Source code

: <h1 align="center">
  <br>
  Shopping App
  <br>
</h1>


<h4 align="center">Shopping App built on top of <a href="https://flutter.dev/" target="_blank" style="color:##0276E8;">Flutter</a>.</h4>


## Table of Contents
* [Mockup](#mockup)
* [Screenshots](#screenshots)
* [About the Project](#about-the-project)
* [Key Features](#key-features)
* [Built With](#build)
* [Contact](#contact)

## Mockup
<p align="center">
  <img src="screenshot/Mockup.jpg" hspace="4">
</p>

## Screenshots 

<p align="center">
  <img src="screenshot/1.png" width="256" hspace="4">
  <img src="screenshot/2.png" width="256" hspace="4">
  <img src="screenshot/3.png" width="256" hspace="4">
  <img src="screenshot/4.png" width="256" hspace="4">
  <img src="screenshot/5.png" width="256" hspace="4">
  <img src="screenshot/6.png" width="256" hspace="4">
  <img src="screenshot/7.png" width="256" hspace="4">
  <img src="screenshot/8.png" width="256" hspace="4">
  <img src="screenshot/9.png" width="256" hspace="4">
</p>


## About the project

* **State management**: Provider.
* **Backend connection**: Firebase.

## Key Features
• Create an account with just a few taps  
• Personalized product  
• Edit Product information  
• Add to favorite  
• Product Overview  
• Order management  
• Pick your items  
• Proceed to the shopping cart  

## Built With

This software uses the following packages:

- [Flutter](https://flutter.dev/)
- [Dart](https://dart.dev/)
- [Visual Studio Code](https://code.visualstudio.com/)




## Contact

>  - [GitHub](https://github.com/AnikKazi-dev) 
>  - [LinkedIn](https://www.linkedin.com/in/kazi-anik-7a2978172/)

## What you should do
Look at the entries above. Say how many lines have the word "Screenshots", and give only the number.

## Answer box
2